Current location - Loan Platform Complete Network - Big data management - Who knows to visualize big data
Who knows to visualize big data

Big data, a collection of data that cannot be captured, managed and processed within a certain timeframe using conventional software tools, is a massive, high-growth, and diverse information asset that requires a new processing model in order to have stronger decision-making, insight discovery, and process optimization capabilities.

Why is Big Data created? Why use big data? Here to give you another common explanation:

In the beginning, the era of very little data, through the table tools, mysql and other relational databases (two-dimensional table database, data inserted row by row) will be able to solve the problem of data storage.

But with the rapid development of the Internet, the proliferation of products as well as users has generated massive amounts of data. Considering the long-term development, the company will analyze the products, user-related native data, buried data, etc., the traditional relational database will not be able to meet the needs, only through the rows, distributed and other databases to store these data (HBASE, hive, etc., to achieve clustering, and assigned to multiple hosts at the same time computing).

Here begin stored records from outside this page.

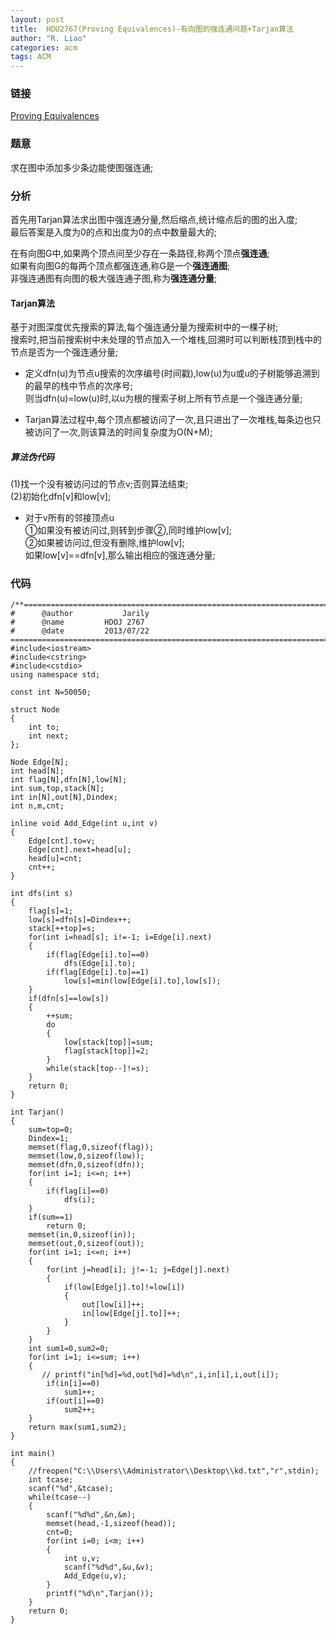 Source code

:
 ```yaml
---
layout: post
title:  HDU2767(Proving Equivalences)-有向图的强连通问题+Tarjan算法
author: "R. Liao" 
categories: acm
tags: ACM
---
```


### 链接  
[Proving Equivalences](http://acm.hdu.edu.cn/showproblem.php?pid=2767)

### 题意    
求在图中添加多少条边能使图强连通;

### 分析  
首先用Tarjan算法求出图中强连通分量,然后缩点,统计缩点后的图的出入度;  
最后答案是入度为0的点和出度为0的点中数量最大的;  

在有向图G中,如果两个顶点间至少存在一条路径,称两个顶点**强连通**;  
如果有向图G的每两个顶点都强连通,称G是一个**强连通图**;  
非强连通图有向图的极大强连通子图,称为**强连通分量**;  

#### Tarjan算法  
基于对图深度优先搜索的算法,每个强连通分量为搜索树中的一棵子树;  
搜索时,把当前搜索树中未处理的节点加入一个堆栈,回溯时可以判断栈顶到栈中的节点是否为一个强连通分量;

* 定义dfn(u)为节点u搜索的次序编号(时间戳),low(u)为u或u的子树能够追溯到的最早的栈中节点的次序号;  
则当dfn(u)=low(u)时,以u为根的搜索子树上所有节点是一个强连通分量;

* Tarjan算法过程中,每个顶点都被访问了一次,且只进出了一次堆栈,每条边也只被访问了一次,则该算法的时间复杂度为O(N+M);

##### 算法伪代码  
(1)找一个没有被访问过的节点v;否则算法结束;  
(2)初始化dfn[v]和low[v];  

* 对于v所有的邻接顶点u  
①如果没有被访问过,则转到步骤②,同时维护low[v];  
②如果被访问过,但没有删除,维护low[v];  
如果low[v]==dfn[v],那么输出相应的强连通分量;

### 代码  

```
/**============================================================================
#	   @author	         Jarily
#	   @name		 HDOJ 2767
#	   @date		 2013/07/22
============================================================================**/
#include<iostream>
#include<cstring>
#include<cstdio>
using namespace std;

const int N=50050;

struct Node
{
    int to;
    int next;
};

Node Edge[N];
int head[N];
int flag[N],dfn[N],low[N];
int sum,top,stack[N];
int in[N],out[N],Dindex;
int n,m,cnt;

inline void Add_Edge(int u,int v)
{
    Edge[cnt].to=v;
    Edge[cnt].next=head[u];
    head[u]=cnt;
    cnt++;
}

int dfs(int s)
{
    flag[s]=1;
    low[s]=dfn[s]=Dindex++;
    stack[++top]=s;
    for(int i=head[s]; i!=-1; i=Edge[i].next)
    {
        if(flag[Edge[i].to]==0)
            dfs(Edge[i].to);
        if(flag[Edge[i].to]==1)
            low[s]=min(low[Edge[i].to],low[s]);
    }
    if(dfn[s]==low[s])
    {
        ++sum;
        do
        {
            low[stack[top]]=sum;
            flag[stack[top]]=2;
        }
        while(stack[top--]!=s);
    }
    return 0;
}

int Tarjan()
{
    sum=top=0;
    Dindex=1;
    memset(flag,0,sizeof(flag));
    memset(low,0,sizeof(low));
    memset(dfn,0,sizeof(dfn));
    for(int i=1; i<=n; i++)
    {
        if(flag[i]==0)
            dfs(i);
    }
    if(sum==1)
        return 0;
    memset(in,0,sizeof(in));
    memset(out,0,sizeof(out));
    for(int i=1; i<=n; i++)
    {
        for(int j=head[i]; j!=-1; j=Edge[j].next)
        {
            if(low[Edge[j].to]!=low[i])
            {
                out[low[i]]++;
                in[low[Edge[j].to]]++;
            }
        }
    }
    int sum1=0,sum2=0;
    for(int i=1; i<=sum; i++)
    {
       // printf("in[%d]=%d,out[%d]=%d\n",i,in[i],i,out[i]);
        if(in[i]==0)
            sum1++;
        if(out[i]==0)
            sum2++;
    }
    return max(sum1,sum2);
}

int main()
{
    //freopen("C:\\Users\\Administrator\\Desktop\\kd.txt","r",stdin);
    int tcase;
    scanf("%d",&tcase);
    while(tcase--)
    {
        scanf("%d%d",&n,&m);
        memset(head,-1,sizeof(head));
        cnt=0;
        for(int i=0; i<m; i++)
        {
            int u,v;
            scanf("%d%d",&u,&v);
            Add_Edge(u,v);
        }
        printf("%d\n",Tarjan());
    }
    return 0;
}


```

Awareness of data visualization

After the data, the analysis of data is the most critical link, the massive amount of data to allow users to view through the article-by-article is not feasible, the image is an effective way to solve the problem. A small amount of data can be generated through the table tool to generate charts, tables, tables of view for analysis, but the analysis of big data will need to rely on specialized visualization tools, common visualization tools include: Tableau, BDP, Davinci, QuickBI, there are a number of other.

Most of the commercial data visualization tools, although the calculation, charts and graphs show more powerful, but can not do real-time data generated quickly, the data is also mostly push (fixed range) of the way, and sometimes the data also need to be secondary processed to meet the rules of the visualization products (commercial products are more considerations of universality, and can not be applied to the data specifications of all enterprises).

In addition to this, many chart plug-ins are now open source (e.g., Echart, GoogleChart), as well as the industry's consideration of data security and other considerations, more and more companies are also beginning to carry out the deployment of data visualization of the privatization.

Data Visualization Implementation

The structural framework of a data visualization product (system) is mainly divided into three layers: data storage layer, data calculation layer, and data display layer.

1. Data Storage Layer

The data storage layer has been mentioned in the beginning. In the data visualization product (system), it supports the visualization of both regular data (MySQL, CSV, etc.) and big data (hive, HBASE, etc.) to meet the qualitative and quantitative analysis of daily analysts.

In consideration of data security factors, data storage will also be combined with rights management to realize that personnel in different roles can only access the specified data (future opportunities to share).

2. Data Calculation Layer

The calculation here is not the usual aggregation, sorting, grouping and other calculations, let's understand the workflow of data analysis before explaining:

Products/operations personnel to put forward the data requirements, such as "APP one week retention";

The analyst confirms the demand and needs to specify the current data. Analysts need to confirm the demand for clear analysis of the need for the fields and analysis mode;

Count warehouse personnel to provide collated tables (data model, multiple tables join synthesized intermediate table);

Analysts based on the data model for visual analysis.

The data model provided by the data warehouse is mainly divided into incremental, full-volume data, can not be directly analyzed for a longer range of data, as an example, January 1, January 2, two days have generated data, incremental, full-volume data storage method is as follows:

The above example of the "APP weekly retention Analysts have a lot of tasks every day, and a lot of the basic calculations (such as every day's next day retention) can be automated by the computer, which relies on the scheduling function (which you can understand as a tool that automatically runs formulas).

Through the above, we can get multi-table correlation, timing calculation is the main function of the calculation layer.

3. Data presentation layer

The data presentation layer is divided into two parts:

One part is the visualization of the watchers, which include: products, operations, senior executives and so on. According to the requirements of the demand side, the data will be presented with suitable charts, for example, trend-related with line charts, data details with tables, retention with funnel charts

The other part is the visualization of the chart maker, who is mainly an analyst. Let analysts use visualization to replace as many SQL statements as possible. In common visualization tools, you can quickly drag and drop fields from the data model into dimensions/metrics (which can be interpreted as X and Y axes).

Through the visualization product (system) structure learning, it is not difficult to see that the operation process to achieve data visualization includes: data connection (storage), making data model (calculation), making charts (display).

How to realize big data visualization system. Samsonite Magic Big Data Analytics Platform says that correct and appropriate visualization makes storytelling simple. It also connects the generation gap between languages and cultures from complex, boring data sets. So don't just show data, but tell stories with it.